PROBLEM TO SOLVE -
Pick the lines holding the string "nodes" out of the records and copy them.

EXTRACTED MATERIAL -
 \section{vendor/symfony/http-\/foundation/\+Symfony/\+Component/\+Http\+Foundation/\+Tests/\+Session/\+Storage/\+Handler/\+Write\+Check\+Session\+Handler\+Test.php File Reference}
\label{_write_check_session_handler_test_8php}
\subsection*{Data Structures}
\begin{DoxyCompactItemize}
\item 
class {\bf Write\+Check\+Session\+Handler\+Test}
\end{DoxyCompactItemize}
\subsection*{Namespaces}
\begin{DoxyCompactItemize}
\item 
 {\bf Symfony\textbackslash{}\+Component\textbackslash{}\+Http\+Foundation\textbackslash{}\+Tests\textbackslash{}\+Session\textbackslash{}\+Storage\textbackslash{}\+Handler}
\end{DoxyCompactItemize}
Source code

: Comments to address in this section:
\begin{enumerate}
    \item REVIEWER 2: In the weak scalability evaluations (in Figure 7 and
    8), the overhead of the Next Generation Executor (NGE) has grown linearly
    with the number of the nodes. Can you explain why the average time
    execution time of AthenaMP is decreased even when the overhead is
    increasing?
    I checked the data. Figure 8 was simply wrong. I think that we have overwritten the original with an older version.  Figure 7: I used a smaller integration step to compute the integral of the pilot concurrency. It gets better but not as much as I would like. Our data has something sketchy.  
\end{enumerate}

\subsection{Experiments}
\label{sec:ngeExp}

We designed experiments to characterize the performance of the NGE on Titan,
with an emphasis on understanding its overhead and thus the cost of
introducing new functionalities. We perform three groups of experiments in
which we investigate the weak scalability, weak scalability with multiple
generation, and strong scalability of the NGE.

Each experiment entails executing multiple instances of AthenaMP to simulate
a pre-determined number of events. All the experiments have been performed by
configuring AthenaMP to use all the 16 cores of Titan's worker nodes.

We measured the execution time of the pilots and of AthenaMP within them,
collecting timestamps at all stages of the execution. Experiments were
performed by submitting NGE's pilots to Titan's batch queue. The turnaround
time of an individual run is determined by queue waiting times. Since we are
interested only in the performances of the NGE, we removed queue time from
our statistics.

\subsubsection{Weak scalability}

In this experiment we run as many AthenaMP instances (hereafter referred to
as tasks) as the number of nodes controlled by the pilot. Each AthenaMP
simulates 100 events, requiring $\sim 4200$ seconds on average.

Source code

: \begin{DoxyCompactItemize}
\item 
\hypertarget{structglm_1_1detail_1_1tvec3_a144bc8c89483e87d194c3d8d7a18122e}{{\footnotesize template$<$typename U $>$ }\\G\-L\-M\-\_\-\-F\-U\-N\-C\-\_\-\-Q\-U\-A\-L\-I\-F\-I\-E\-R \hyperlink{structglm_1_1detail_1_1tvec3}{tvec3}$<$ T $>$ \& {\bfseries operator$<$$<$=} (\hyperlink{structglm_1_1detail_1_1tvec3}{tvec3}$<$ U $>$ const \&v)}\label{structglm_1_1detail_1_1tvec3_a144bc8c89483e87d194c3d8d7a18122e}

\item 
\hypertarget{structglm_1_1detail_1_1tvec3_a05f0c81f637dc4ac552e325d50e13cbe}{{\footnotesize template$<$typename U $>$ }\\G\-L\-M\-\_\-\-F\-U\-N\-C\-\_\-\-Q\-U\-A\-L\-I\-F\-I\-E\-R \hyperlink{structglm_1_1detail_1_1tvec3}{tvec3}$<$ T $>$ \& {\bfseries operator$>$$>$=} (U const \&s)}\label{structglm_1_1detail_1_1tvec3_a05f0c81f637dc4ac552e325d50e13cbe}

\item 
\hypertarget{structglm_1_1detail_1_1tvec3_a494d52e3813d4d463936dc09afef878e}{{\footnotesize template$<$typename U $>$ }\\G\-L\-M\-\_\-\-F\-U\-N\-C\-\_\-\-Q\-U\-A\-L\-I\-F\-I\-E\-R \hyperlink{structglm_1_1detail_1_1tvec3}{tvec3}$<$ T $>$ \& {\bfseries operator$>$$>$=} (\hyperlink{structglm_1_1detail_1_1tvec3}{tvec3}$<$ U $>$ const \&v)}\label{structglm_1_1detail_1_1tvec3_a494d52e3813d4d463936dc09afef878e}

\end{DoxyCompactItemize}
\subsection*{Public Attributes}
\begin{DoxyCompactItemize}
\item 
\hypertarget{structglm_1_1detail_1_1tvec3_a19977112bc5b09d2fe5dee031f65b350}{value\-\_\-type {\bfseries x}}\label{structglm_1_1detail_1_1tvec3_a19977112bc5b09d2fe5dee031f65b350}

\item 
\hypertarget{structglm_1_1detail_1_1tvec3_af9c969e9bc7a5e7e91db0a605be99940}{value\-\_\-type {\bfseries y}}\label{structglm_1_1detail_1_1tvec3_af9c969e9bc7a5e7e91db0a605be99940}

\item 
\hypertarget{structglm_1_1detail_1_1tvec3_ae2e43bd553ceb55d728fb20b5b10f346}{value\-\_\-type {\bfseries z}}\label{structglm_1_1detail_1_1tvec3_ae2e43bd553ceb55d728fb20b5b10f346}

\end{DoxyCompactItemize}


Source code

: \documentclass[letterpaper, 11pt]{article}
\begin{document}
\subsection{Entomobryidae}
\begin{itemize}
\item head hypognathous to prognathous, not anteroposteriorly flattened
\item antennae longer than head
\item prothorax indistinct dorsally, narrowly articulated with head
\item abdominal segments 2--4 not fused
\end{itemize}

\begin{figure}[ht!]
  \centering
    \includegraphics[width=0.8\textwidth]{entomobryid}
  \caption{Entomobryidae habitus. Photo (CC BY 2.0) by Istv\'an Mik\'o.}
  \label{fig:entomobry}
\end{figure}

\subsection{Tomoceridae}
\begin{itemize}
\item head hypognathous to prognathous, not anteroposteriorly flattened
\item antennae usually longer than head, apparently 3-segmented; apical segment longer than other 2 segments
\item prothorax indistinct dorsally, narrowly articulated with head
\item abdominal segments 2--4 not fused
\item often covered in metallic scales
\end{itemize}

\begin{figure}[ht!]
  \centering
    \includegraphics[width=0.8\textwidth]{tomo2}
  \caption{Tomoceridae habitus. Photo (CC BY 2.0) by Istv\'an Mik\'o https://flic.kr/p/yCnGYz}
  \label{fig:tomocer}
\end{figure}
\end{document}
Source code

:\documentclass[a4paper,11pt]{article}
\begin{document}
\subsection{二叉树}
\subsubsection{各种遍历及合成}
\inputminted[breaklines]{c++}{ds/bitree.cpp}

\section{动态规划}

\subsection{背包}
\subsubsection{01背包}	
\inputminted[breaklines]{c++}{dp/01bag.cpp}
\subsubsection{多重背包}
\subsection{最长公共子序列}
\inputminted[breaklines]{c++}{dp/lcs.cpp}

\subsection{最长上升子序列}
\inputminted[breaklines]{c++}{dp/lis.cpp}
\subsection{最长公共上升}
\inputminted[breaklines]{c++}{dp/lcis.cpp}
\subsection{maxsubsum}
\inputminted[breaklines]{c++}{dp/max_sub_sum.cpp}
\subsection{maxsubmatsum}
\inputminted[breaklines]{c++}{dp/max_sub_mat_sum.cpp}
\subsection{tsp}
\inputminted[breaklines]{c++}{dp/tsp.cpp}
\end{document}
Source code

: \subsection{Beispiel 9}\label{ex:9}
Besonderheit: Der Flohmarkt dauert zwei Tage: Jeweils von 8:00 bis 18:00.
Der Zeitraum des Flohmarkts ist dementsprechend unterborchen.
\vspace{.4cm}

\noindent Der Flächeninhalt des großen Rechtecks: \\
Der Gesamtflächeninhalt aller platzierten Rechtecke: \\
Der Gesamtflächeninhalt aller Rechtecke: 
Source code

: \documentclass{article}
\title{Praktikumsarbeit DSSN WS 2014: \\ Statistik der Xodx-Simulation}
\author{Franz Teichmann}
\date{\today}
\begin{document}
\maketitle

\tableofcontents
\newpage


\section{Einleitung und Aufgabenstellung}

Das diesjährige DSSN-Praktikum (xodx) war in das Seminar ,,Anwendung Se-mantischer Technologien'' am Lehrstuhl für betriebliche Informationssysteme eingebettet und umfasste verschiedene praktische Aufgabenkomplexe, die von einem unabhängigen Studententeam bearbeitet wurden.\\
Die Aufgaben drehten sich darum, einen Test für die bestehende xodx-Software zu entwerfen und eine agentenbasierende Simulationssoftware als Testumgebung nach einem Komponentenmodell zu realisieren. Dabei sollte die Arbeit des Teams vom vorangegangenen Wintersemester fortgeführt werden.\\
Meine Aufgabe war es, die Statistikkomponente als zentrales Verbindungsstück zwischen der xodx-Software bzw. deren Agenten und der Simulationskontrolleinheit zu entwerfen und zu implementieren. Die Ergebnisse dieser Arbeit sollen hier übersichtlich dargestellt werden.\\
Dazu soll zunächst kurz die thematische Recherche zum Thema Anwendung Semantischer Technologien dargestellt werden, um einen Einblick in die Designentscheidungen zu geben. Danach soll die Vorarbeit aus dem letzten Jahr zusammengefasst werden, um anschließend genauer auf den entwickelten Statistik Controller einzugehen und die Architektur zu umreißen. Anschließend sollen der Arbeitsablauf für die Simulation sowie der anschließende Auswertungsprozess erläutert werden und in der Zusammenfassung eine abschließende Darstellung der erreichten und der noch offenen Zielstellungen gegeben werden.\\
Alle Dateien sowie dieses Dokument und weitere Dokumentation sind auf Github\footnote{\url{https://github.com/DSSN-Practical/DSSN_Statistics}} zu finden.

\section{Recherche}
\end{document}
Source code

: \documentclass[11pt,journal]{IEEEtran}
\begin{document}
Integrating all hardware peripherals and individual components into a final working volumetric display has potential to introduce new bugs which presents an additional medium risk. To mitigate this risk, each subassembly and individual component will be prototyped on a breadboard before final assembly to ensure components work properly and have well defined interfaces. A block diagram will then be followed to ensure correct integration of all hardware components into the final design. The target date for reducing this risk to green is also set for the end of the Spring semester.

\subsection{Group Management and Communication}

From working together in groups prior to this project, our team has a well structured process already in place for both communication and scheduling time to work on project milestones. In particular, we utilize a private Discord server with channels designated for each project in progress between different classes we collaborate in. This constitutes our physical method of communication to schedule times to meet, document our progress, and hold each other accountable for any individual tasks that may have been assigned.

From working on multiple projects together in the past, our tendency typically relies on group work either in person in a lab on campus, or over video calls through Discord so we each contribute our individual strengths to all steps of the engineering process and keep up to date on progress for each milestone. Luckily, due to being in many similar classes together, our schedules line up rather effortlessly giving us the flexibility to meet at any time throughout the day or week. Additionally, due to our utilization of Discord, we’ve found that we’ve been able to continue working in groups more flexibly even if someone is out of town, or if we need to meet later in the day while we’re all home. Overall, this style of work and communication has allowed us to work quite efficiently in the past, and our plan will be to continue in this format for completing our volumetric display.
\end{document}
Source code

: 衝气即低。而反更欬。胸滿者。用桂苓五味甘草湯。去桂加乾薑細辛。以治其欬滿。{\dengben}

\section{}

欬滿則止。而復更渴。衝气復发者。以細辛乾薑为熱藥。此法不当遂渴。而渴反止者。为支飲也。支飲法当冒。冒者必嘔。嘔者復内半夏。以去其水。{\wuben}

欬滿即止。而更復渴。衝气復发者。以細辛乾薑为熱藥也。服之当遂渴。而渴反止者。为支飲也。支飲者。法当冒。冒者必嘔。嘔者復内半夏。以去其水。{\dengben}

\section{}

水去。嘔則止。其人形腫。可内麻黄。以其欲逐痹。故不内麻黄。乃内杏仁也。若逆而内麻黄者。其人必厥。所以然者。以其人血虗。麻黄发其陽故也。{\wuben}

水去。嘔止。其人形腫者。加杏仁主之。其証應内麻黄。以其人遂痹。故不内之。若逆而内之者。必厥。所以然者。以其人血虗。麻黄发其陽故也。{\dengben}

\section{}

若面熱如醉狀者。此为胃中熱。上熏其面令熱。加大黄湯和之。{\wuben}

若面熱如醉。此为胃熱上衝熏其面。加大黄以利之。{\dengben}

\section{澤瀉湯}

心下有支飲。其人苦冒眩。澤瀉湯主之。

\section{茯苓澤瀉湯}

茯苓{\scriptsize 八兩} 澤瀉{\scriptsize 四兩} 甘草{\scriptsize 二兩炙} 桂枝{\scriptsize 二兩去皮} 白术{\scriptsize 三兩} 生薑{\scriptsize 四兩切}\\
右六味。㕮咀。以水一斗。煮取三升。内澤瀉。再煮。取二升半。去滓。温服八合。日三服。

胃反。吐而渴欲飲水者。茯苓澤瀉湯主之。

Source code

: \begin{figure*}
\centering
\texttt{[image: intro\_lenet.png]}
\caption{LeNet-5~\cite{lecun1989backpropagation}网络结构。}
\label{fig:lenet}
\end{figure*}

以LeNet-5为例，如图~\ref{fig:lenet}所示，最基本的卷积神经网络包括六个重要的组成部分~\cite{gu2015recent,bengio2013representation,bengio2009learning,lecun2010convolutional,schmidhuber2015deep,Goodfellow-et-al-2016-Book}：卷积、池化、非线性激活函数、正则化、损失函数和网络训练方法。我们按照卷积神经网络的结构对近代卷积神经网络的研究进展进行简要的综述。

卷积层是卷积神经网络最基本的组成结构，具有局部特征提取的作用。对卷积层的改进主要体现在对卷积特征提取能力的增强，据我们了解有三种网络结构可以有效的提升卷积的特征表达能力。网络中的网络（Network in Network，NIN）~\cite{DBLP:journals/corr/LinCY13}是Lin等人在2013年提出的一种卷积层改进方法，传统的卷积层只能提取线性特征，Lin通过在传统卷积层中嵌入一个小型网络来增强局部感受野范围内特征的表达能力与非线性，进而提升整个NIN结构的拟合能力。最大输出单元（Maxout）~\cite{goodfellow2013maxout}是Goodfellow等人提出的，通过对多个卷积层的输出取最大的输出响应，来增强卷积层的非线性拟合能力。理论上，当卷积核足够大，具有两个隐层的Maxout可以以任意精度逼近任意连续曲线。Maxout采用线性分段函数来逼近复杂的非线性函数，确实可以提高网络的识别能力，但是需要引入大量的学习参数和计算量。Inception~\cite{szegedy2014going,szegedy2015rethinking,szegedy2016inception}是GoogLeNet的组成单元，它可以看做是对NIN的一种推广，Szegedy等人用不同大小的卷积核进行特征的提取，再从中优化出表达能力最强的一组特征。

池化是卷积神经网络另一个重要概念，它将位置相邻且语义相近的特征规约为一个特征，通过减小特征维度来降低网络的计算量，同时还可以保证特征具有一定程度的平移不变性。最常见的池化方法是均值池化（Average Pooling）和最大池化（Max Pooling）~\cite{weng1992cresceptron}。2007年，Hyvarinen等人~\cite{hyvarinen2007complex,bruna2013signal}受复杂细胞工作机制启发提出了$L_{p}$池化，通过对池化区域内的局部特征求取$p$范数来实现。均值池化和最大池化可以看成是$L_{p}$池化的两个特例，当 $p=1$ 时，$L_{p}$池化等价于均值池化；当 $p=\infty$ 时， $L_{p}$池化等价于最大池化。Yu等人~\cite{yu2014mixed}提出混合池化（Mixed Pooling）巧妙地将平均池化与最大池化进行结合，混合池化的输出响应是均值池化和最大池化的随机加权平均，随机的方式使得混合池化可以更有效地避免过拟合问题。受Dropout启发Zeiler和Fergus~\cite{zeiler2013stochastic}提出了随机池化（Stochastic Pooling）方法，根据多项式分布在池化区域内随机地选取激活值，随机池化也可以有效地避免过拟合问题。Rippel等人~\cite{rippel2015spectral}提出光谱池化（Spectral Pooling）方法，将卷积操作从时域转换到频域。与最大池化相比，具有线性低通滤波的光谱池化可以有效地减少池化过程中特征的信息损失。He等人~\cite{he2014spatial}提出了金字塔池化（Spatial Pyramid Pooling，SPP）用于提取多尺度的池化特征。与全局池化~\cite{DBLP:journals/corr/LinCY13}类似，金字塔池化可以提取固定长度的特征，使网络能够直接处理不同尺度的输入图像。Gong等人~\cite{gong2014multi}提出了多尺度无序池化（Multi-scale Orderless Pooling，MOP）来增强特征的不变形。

ANSWER TO THIS TASK -
    with the number of the nodes. Can you explain why the average time
configuring AthenaMP to use all the 16 cores of Titan's worker nodes.
as tasks) as the number of nodes controlled by the pilot. Each AthenaMP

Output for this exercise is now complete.